APPEAL BOOK ENDORSEMENT
[1] In oral argument on appeal, the appellant advanced two arguments.
[2] First, that the amount of spousal support paid prior to the trial date far exceeds the amount that would have been appropriate under the Spousal Support Advisory Guidelines. (Ottawa, Department of Justice, 2008).
[3] We do not accept this argument. The financial arrangement prior to trial under a temporary order was initially that the husband would pay $700 per month on account of spousal support and $500 per month on account of child support. In addition, the husband was to pay the mortgage, house insurance and property taxes in relation to the matrimonial home and receive a credit for one half of the mortgage payments to be paid from the equalization payment. The wife was to pay all other expenses in relation to the matrimonial home.

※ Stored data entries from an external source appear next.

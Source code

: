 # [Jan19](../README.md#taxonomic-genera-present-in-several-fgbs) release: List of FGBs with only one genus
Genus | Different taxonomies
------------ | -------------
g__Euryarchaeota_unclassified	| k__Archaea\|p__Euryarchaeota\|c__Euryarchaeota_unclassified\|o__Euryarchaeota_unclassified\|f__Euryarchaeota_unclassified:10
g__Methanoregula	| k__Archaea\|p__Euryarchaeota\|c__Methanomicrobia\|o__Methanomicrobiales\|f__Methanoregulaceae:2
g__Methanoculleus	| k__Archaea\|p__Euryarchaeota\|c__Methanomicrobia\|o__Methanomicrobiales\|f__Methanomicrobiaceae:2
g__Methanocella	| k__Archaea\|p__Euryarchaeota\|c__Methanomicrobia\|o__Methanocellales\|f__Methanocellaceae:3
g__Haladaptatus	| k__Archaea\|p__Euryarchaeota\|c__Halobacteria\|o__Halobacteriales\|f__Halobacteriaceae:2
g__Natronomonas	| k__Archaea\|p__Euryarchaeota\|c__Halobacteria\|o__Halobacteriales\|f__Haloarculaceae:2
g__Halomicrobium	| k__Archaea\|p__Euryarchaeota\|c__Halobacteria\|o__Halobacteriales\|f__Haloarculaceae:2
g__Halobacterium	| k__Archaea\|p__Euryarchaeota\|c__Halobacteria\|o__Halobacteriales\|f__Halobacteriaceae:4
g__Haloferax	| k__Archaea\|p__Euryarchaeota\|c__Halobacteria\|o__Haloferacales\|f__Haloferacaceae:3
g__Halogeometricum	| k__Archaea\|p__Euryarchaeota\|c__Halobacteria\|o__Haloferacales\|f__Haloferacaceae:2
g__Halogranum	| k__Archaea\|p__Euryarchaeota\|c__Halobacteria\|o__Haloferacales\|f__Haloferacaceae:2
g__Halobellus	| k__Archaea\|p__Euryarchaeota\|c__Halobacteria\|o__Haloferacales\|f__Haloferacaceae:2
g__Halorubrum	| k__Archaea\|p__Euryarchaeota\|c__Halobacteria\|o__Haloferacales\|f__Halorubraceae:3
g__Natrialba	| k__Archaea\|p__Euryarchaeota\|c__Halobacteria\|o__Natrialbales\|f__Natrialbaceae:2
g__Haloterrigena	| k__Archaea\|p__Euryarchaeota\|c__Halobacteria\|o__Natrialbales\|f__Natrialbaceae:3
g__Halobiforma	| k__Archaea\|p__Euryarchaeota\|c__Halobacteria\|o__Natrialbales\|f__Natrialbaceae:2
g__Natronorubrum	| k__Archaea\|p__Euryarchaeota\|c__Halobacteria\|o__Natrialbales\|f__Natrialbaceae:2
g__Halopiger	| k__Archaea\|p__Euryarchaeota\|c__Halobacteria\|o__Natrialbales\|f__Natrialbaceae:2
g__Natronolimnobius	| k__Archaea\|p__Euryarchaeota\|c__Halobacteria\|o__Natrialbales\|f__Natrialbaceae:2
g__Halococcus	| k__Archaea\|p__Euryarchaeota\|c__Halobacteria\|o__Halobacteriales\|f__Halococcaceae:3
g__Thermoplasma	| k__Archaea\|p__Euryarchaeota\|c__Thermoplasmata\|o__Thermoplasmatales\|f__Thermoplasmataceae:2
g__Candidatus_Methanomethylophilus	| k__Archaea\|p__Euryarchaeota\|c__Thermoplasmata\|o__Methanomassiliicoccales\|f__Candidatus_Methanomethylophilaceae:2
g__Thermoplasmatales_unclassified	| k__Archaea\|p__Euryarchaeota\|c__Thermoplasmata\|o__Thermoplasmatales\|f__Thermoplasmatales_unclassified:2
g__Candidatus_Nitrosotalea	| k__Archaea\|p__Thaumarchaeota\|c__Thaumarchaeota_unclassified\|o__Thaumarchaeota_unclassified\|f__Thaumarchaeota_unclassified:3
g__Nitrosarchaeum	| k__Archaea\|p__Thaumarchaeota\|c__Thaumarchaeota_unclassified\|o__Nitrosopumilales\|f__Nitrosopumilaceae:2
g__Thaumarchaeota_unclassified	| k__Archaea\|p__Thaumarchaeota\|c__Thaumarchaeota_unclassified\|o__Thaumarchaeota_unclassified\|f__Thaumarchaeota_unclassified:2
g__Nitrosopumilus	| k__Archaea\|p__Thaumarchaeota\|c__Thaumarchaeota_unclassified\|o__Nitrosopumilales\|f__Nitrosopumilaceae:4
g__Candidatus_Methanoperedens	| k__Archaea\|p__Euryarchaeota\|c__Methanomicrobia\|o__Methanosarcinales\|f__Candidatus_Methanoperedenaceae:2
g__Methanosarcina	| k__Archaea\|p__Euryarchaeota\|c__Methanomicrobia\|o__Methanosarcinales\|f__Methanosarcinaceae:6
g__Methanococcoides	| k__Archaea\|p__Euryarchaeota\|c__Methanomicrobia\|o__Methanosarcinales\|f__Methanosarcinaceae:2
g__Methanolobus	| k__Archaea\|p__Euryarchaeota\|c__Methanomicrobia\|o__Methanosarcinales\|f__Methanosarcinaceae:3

[4] However, under a subsequent temporary order this arrangement was changed. Effective as of the date of the first order, the appellant was no longer required to pay spousal support and he was no longer to receive a credit for mortgage payments paid. In addition, he was to receive, and did receive, a credit for spousal support payments actually paid.
[5] At trial, the only issue that appears to have been raised in relation to the pre-trial financial arrangements is occupation rent. The trial judge rejected this claim. Given that the financial arrangements prior to trial appear to have been crafted to permit the wife and child to remain in the home and that the husband did not earlier request an order for sale of the matrimonial home, in our view, it was well within the discretion of the trial judge not to revisit the arrangements that were put in place prior to trial. At trial, the trial judge found that neither of the parties was credible and imputed income to both parties. In these circumstances it would have been next to impossible to disentangle the financial arrangements made prior to trial.
[6] The appellant's second argument is that the trial judge erred by failing to ensure that the respondent had a Turkish interpreter. We are not persuaded that the failure to have a Turkish interpreter gave rise to a miscarriage of justice. Both parties were represented by counsel at trial. Neither counsel raised the issue at trial; nor did the trial judge. Based on our review of the transcript, the respondent sought and obtained clarification when she did not understand words or concepts. We would not give effect to this ground of appeal.
[7] The appeal is therefore dismissed.
[8] Costs of the appeal will be to the respondent on a partial indemnity scale fixed in the amount of $6,000 inclusive of disbursements and applicable taxes.